Open source maintainers need an answer to AI clean rooms
As of right now, AI tools make all LICENSE files effectively worthless.
As of right now, AI tools make all LICENSE files effectively worthless. If you run an open source project, any license you put on that project can be easily bypassed. Consider adopting the Ship of Theseus license to try and patch the hole.
The way open source licensing works is pretty straightforward. By default, any code you write is yours, you have a copyright on it. No one is allowed to use it. This applies to million line codebases, and it applies to the smallest of code snippets on Stack Overflow.1 In order for someone to use code without running afoul of the law, the author of the code has to give explicit permission detailing what can be used and how. These permissions are often laid out in a LICENSE document.
Behind our current, relatively straightforward understanding of open source licensing lies ~45 years of court battles and lawfare, because trillions of dollars are at stake. That’s not a typo. Take Linux as an example. Your phone runs Linux. The web server your phone talks to runs Linux. All of the machines that pass messages between your phone and that server run Linux. Your blender used to run Java, but now it runs Linux. Linux is the most valuable individual piece of software in the world. It’s worth $0, you can download a copy right now, for free. So the question of who owns Linux and how it can be used are really really important.
One of the most important license innovations was the invention of ‘copyleft’. The basic idea: anything that is built with a copyleft license has to also use a copyleft license. Even though Linux is open source, and even though you can download a copy of it, you cannot package it up in a closed source box and try to sell it. You are legally required to release the source code for anything that derives from Linux.
It is shocking how much of the modern tech stack depends on copyleft licenses. Most compilers are copyleft. The GNU Binutils are copyleft. Git is copyleft. So is Bash. MySQL, VLC, coreutils, glibc, ffmpeg. More recently, wordpress, mongodb, elasticsearch. These are foundational pillars of the global tech stack. Thousands of companies have spent tens of millions of dollars of employee time on these open source projects, because the companies depend on them somewhere in their stack. Many of those companies would have preferred their employee time going to closed source software that they could then redistribute at a profit. Copyleft licensing prevents that. And many projects — like MySQL, which uses a copyleft license for general use but offers a paid option for companies who want to get rid of the copyleft requirements — could only get funded through the existence of copyleft licensing.

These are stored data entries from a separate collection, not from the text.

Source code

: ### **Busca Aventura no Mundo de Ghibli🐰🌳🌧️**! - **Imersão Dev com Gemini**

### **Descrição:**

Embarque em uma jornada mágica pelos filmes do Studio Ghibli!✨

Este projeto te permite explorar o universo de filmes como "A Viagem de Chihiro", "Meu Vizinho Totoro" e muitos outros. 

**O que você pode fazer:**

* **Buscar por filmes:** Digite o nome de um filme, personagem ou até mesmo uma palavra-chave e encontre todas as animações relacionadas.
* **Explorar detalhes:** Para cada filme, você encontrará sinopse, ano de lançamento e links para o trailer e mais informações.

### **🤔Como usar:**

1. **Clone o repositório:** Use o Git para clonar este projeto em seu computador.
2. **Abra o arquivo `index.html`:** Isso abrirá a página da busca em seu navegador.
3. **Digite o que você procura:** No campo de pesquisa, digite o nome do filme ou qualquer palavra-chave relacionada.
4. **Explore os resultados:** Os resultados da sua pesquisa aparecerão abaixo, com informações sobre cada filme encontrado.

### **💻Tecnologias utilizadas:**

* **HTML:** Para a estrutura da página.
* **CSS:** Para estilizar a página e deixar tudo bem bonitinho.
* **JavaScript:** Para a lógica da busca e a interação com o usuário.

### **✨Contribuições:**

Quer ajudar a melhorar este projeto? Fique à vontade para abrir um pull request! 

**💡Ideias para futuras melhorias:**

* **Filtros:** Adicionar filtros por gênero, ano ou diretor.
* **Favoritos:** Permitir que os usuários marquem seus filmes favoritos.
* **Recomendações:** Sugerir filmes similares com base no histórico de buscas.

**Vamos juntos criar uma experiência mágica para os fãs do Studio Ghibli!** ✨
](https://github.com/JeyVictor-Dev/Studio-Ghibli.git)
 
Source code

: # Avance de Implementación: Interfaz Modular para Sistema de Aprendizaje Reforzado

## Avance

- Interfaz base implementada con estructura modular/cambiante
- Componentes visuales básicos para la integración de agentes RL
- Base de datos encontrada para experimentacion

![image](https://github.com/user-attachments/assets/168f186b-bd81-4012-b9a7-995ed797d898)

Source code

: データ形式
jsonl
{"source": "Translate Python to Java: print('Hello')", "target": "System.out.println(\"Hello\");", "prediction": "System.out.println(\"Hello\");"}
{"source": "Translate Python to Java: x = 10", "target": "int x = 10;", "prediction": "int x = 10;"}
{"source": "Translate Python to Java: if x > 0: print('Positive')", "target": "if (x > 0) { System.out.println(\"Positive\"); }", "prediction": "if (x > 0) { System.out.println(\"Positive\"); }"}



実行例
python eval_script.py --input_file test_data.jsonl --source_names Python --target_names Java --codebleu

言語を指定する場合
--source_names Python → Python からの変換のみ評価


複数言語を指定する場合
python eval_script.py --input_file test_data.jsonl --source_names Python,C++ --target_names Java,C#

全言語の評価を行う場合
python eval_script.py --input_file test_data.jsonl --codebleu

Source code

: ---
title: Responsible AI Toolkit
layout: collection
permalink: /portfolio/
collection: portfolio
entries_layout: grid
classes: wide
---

As you might imagine, many people have spent a lot of time thinking about how to get around these licenses. Code is and always has been in a weird gray area when it comes to intellectual property. You can’t copyright math. You can’t copyright an idea. But you can copyright code. So what, exactly, are you protecting? The courts say that you are protecting a specific expression of an idea. If someone copied the Linux kernel, or if someone wrote their own kernel while looking at Linux, all of that new code is based on the previous implementation. So it’s all protected by the Linux license. But if someone just, like, read about the Linux kernel, and got a really good understanding of how it behaves, and then made their own version of the kernel, that would be a new implementation and would be totally fair game.
The technical jargon for this is a “clean room implementation.” Team A spends time pouring over the code and writing an extremely detailed specification without explicitly writing code. And then Team B, which has never looked at the original source, writes new code to meet the specification. Team A and Team B don’t interact at all otherwise, to ensure the final output is ‘clean’.
Traditionally this kind of license circumvention is extremely costly. It requires a lot of time and at least two (teams of) people.
AI makes this trivial.
You have a session of Claude looking at the original code base and writing a spec. And then a different session of Claude looks at the spec and writes new code. The (untested) legal theory is that this is sufficient to remove the license, because the new code is “clean”.
People are already using this strategy to remove licenses.
In the world of open source, relicensing is notoriously difficult. It usually requires the unanimous consent of every person who has ever contributed a line of code, a feat nearly impossible for legacy projects. chardet, a Python character encoding detector used by requests and many others, has sat in that tension for years: as a port of Mozilla’s C++ code it was bound to the LGPL, making it a gray area for corporate users and a headache for its most famous consumer.
Recently the maintainers used Claude Code to rewrite the whole codebase and release v7.0.0 , relicensing from LGPL to MIT in the process. The original author, a2mark , saw this as a potential GPL violation…
Context: The viral GitHub fork of the leaked Claude Code was at immediate risk of a DMCA takedown (Anthropic had killed prior mirrors in minutes), so its maintainer — worried about getting sued — used OpenAI’s Codex to rewrite the entire ~512k-line TypeScript codebase from scratch into Python overnight as a “clean-room” reimplementation.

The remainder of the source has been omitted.